§ DATA RECORDS:

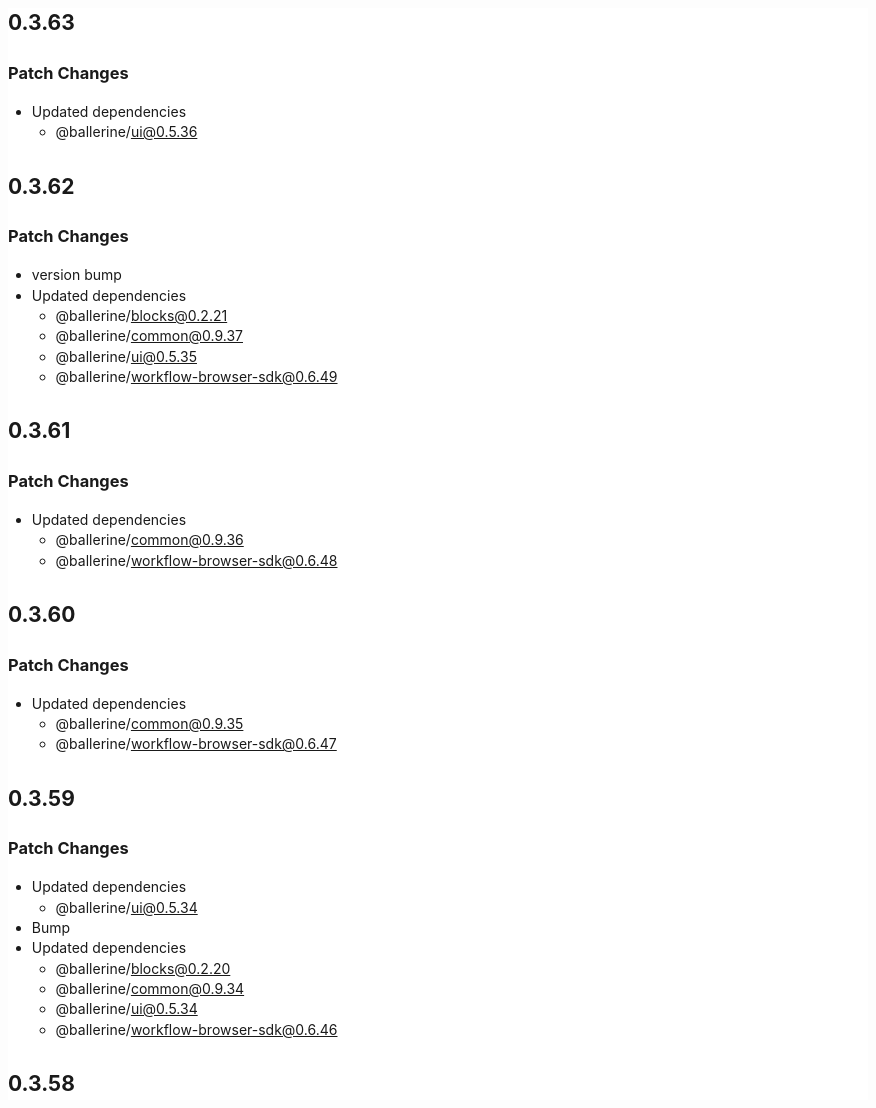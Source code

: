 ## 0.3.63

### Patch Changes

- Updated dependencies
  - @ballerine/ui@0.5.36

## 0.3.62

### Patch Changes

- version bump
- Updated dependencies
  - @ballerine/blocks@0.2.21
  - @ballerine/common@0.9.37
  - @ballerine/ui@0.5.35
  - @ballerine/workflow-browser-sdk@0.6.49

## 0.3.61

### Patch Changes

- Updated dependencies
  - @ballerine/common@0.9.36
  - @ballerine/workflow-browser-sdk@0.6.48

## 0.3.60

### Patch Changes

- Updated dependencies
  - @ballerine/common@0.9.35
  - @ballerine/workflow-browser-sdk@0.6.47

## 0.3.59

### Patch Changes

- Updated dependencies
  - @ballerine/ui@0.5.34
- Bump
- Updated dependencies
  - @ballerine/blocks@0.2.20
  - @ballerine/common@0.9.34
  - @ballerine/ui@0.5.34
  - @ballerine/workflow-browser-sdk@0.6.46

## 0.3.58
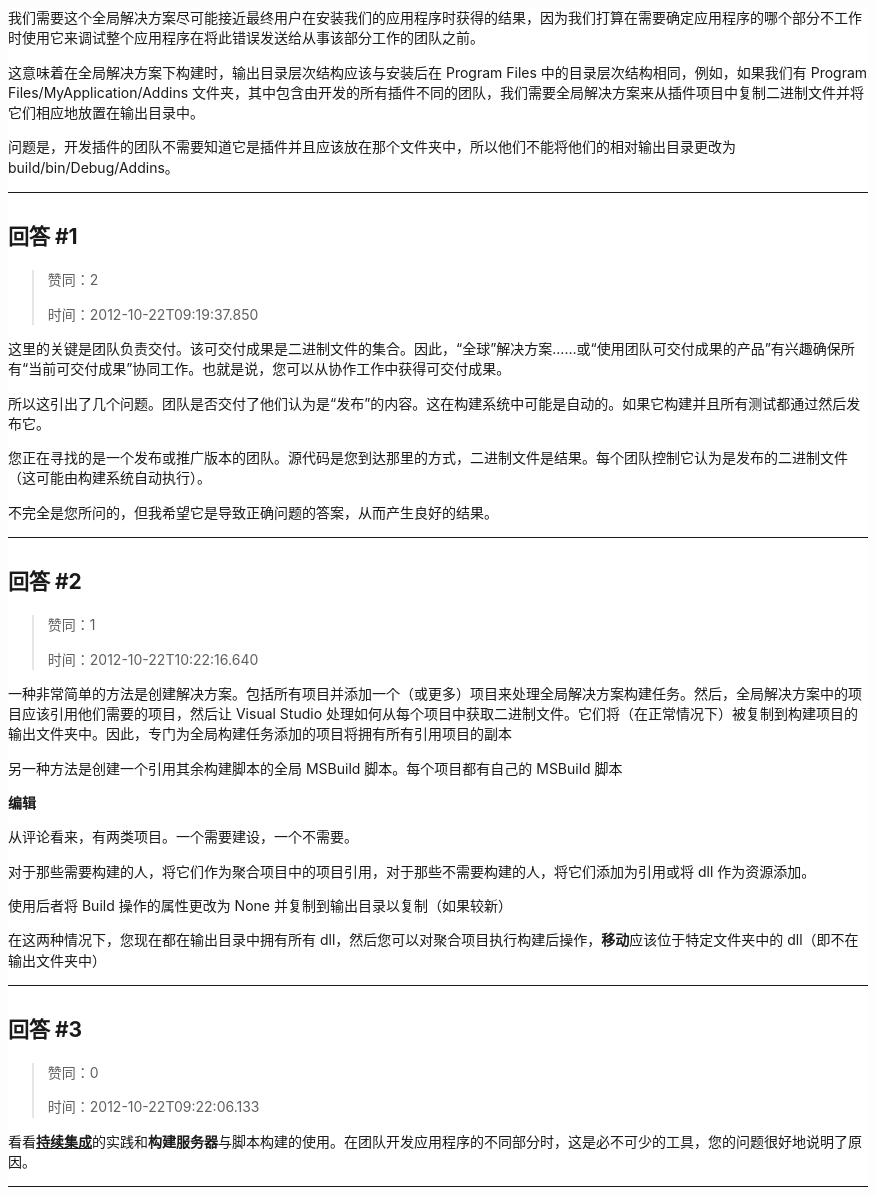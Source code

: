 我们需要这个全局解决方案尽可能接近最终用户在安装我们的应用程序时获得的结果，因为我们打算在需要确定应用程序的哪个部分不工作时使用它来调试整个应用程序在将此错误发送给从事该部分工作的团队之前。

这意味着在全局解决方案下构建时，输出目录层次结构应该与安装后在 Program Files 中的目录层次结构相同，例如，如果我们有 Program Files/MyApplication/Addins 文件夹，其中包含由开发的所有插件不同的团队，我们需要全局解决方案来从插件项目中复制二进制文件并将它们相应地放置在输出目录中。

问题是，开发插件的团队不需要知道它是插件并且应该放在那个文件夹中，所以他们不能将他们的相对输出目录更改为 build/bin/Debug/Addins。

* * *

## 回答 #1

> 赞同：2
> 
> 时间：2012-10-22T09:19:37.850

这里的关键是团队负责交付。该可交付成果是二进制文件的集合。因此，“全球”解决方案……或“使用团队可交付成果的产品”有兴趣确保所有“当前可交付成果”协同工作。也就是说，您可以从协作工作中获得可交付成果。

所以这引出了几个问题。团队是否交付了他们认为是“发布”的内容。这在构建系统中可能是自动的。如果它构建并且所有测试都通过然后发布它。

您正在寻找的是一个发布或推广版本的团队。源代码是您到达那里的方式，二进制文件是结果。每个团队控制它认为是发布的二进制文件（这可能由构建系统自动执行）。

不完全是您所问的，但我希望它是导致正确问题的答案，从而产生良好的结果。

* * *

## 回答 #2

> 赞同：1
> 
> 时间：2012-10-22T10:22:16.640

一种非常简单的方法是创建解决方案。包括所有项目并添加一个（或更多）项目来处理全局解决方案构建任务。然后，全局解决方案中的项目应该引用他们需要的项目，然后让 Visual Studio 处理如何从每个项目中获取二进制文件。它们将（在正常情况下）被复制到构建项目的输出文件夹中。因此，专门为全局构建任务添加的项目将拥有所有引用项目的副本

另一种方法是创建一个引用其余构建脚本的全局 MSBuild 脚本。每个项目都有自己的 MSBuild 脚本

**编辑**

从评论看来，有两类项目。一个需要建设，一个不需要。

对于那些需要构建的人，将它们作为聚合项目中的项目引用，对于那些不需要构建的人，将它们添加为引用或将 dll 作为资源添加。

使用后者将 Build 操作的属性更改为 None 并复制到输出目录以复制（如果较新）

在这两种情况下，您现在都在输出目录中拥有所有 dll，然后您可以对聚合项目执行构建后操作，**移动**应该位于特定文件夹中的 dll（即不在输出文件夹中）

* * *

## 回答 #3

> 赞同：0
> 
> 时间：2012-10-22T09:22:06.133

看看[**持续集成**](http://en.wikipedia.org/wiki/Continuous_integration)的实践和**构建服务器**与脚本构建的使用。在团队开发应用程序的不同部分时，这是必不可少的工具，您的问题很好地说明了原因。

* * *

§ ABOUT THIS TASK: From the listing above, collect each line in which the string "common" appears.

§ ANSWER BELOW:
  - @ballerine/common@0.9.37
  - @ballerine/common@0.9.36
  - @ballerine/common@0.9.35
  - @ballerine/common@0.9.34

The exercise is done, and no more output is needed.